■ DIRECTIONS FOR THIS TASK ■
Write out each entry word for word.

(Records from a data collection)
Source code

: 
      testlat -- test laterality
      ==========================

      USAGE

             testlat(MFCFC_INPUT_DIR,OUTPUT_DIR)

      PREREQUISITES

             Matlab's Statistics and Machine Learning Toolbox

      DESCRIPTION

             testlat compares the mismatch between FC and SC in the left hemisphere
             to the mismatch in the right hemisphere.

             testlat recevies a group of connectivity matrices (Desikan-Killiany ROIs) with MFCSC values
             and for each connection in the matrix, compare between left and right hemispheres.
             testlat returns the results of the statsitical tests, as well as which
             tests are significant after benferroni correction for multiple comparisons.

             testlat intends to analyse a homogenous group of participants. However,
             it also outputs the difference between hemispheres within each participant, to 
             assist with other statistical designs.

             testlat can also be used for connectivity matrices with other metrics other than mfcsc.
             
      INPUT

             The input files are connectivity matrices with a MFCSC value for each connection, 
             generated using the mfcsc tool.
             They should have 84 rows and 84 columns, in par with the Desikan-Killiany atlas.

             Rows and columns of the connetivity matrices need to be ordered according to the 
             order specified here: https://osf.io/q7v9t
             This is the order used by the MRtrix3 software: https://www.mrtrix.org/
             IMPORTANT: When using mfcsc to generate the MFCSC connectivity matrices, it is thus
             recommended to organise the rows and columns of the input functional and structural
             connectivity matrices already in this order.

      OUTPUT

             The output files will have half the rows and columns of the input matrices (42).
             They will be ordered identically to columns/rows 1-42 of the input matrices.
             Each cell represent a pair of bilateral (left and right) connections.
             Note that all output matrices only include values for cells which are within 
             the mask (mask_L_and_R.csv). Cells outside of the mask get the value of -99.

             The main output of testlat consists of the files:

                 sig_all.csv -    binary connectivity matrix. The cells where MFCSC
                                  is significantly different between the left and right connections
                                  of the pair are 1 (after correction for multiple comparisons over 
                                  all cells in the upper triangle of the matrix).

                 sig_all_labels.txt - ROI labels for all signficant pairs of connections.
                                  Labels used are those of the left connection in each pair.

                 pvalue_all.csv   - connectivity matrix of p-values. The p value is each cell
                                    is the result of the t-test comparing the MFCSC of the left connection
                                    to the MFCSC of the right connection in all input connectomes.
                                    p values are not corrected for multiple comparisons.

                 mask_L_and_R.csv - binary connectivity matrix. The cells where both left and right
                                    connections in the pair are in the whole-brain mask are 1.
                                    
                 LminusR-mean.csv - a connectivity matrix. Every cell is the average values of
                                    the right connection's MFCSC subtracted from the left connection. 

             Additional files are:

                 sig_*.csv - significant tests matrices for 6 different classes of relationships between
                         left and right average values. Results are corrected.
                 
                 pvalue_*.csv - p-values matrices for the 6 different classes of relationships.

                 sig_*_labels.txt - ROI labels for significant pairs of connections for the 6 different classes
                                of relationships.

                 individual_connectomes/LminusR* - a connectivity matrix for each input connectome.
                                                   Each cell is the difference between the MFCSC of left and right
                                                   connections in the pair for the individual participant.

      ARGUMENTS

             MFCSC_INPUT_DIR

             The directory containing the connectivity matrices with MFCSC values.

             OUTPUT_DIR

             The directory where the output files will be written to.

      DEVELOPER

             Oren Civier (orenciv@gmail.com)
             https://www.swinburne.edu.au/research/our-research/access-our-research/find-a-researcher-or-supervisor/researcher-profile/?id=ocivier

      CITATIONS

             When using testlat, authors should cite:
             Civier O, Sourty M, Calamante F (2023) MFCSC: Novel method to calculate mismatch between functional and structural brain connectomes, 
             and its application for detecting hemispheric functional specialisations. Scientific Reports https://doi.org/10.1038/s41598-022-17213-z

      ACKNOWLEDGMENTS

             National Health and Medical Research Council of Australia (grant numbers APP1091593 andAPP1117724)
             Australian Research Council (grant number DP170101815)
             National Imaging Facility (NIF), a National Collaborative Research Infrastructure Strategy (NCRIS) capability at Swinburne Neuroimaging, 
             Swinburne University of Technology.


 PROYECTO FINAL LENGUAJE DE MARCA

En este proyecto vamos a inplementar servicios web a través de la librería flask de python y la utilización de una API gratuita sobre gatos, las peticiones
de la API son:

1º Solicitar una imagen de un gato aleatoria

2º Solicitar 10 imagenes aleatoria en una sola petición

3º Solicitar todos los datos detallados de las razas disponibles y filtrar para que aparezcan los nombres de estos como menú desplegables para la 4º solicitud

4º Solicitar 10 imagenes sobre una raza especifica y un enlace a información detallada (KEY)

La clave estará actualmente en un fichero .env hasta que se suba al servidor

■ OUTPUT OF THE EXERCISE ■
Source code

: 
      testlat -- test laterality
      ==========================

      USAGE

             testlat(MFCFC_INPUT_DIR,OUTPUT_DIR)

      PREREQUISITES

             Matlab's Statistics and Machine Learning Toolbox

      DESCRIPTION

             testlat compares the mismatch between FC and SC in the left hemisphere
             to the mismatch in the right hemisphere.

             testlat recevies a group of connectivity matrices (Desikan-Killiany ROIs) with MFCSC values
             and for each connection in the matrix, compare between left and right hemispheres.
             testlat returns the results of the statsitical tests, as well as which
             tests are significant after benferroni correction for multiple comparisons.

             testlat intends to analyse a homogenous group of participants. However,
             it also outputs the difference between hemispheres within each participant, to 
             assist with other statistical designs.

             testlat can also be used for connectivity matrices with other metrics other than mfcsc.
             
      INPUT

             The input files are connectivity matrices with a MFCSC value for each connection, 
             generated using the mfcsc tool.
             They should have 84 rows and 84 columns, in par with the Desikan-Killiany atlas.

             Rows and columns of the connetivity matrices need to be ordered according to the 
             order specified here: https://osf.io/q7v9t
             This is the order used by the MRtrix3 software: https://www.mrtrix.org/
             IMPORTANT: When using mfcsc to generate the MFCSC connectivity matrices, it is thus
             recommended to organise the rows and columns of the input functional and structural
             connectivity matrices already in this order.

      OUTPUT

             The output files will have half the rows and columns of the input matrices (42).
             They will be ordered identically to columns/rows 1-42 of the input matrices.
             Each cell represent a pair of bilateral (left and right) connections.
             Note that all output matrices only include values for cells which are within 
             the mask (mask_L_and_R.csv). Cells outside of the mask get the value of -99.

             The main output of testlat consists of the files:

                 sig_all.csv -    binary connectivity matrix. The cells where MFCSC
                                  is significantly different between the left and right connections
                                  of the pair are 1 (after correction for multiple comparisons over 
                                  all cells in the upper triangle of the matrix).

                 sig_all_labels.txt - ROI labels for all signficant pairs of connections.
                                  Labels used are those of the left connection in each pair.

                 pvalue_all.csv   - connectivity matrix of p-values. The p value is each cell
                                    is the result of the t-test comparing the MFCSC of the left connection
                                    to the MFCSC of the right connection in all input connectomes.
                                    p values are not corrected for multiple comparisons.

                 mask_L_and_R.csv - binary connectivity matrix. The cells where both left and right
                                    connections in the pair are in the whole-brain mask are 1.
                                    
                 LminusR-mean.csv - a connectivity matrix. Every cell is the average values of
                                    the right connection's MFCSC subtracted from the left connection. 

             Additional files are:

                 sig_*.csv - significant tests matrices for 6 different classes of relationships between
                         left and right average values. Results are corrected.
                 
                 pvalue_*.csv - p-values matrices for the 6 different classes of relationships.

                 sig_*_labels.txt - ROI labels for significant pairs of connections for the 6 different classes
                                of relationships.

                 individual_connectomes/LminusR* - a connectivity matrix for each input connectome.
                                                   Each cell is the difference between the MFCSC of left and right
                                                   connections in the pair for the individual participant.

      ARGUMENTS

             MFCSC_INPUT_DIR

             The directory containing the connectivity matrices with MFCSC values.

             OUTPUT_DIR

             The directory where the output files will be written to.

      DEVELOPER

             Oren Civier (orenciv@gmail.com)
             https://www.swinburne.edu.au/research/our-research/access-our-research/find-a-researcher-or-supervisor/researcher-profile/?id=ocivier

      CITATIONS

             When using testlat, authors should cite:
             Civier O, Sourty M, Calamante F (2023) MFCSC: Novel method to calculate mismatch between functional and structural brain connectomes, 
             and its application for detecting hemispheric functional specialisations. Scientific Reports https://doi.org/10.1038/s41598-022-17213-z

      ACKNOWLEDGMENTS

             National Health and Medical Research Council of Australia (grant numbers APP1091593 andAPP1117724)
             Australian Research Council (grant number DP170101815)
             National Imaging Facility (NIF), a National Collaborative Research Infrastructure Strategy (NCRIS) capability at Swinburne Neuroimaging, 
             Swinburne University of Technology.


 PROYECTO FINAL LENGUAJE DE MARCA

En este proyecto vamos a inplementar servicios web a través de la librería flask de python y la utilización de una API gratuita sobre gatos, las peticiones
de la API son:

1º Solicitar una imagen de un gato aleatoria

2º Solicitar 10 imagenes aleatoria en una sola petición

3º Solicitar todos los datos detallados de las razas disponibles y filtrar para que aparezcan los nombres de estos como menú desplegables para la 4º solicitud

4º Solicitar 10 imagenes sobre una raza especifica y un enlace a información detallada (KEY)

La clave estará actualmente en un fichero .env hasta que se suba al servidor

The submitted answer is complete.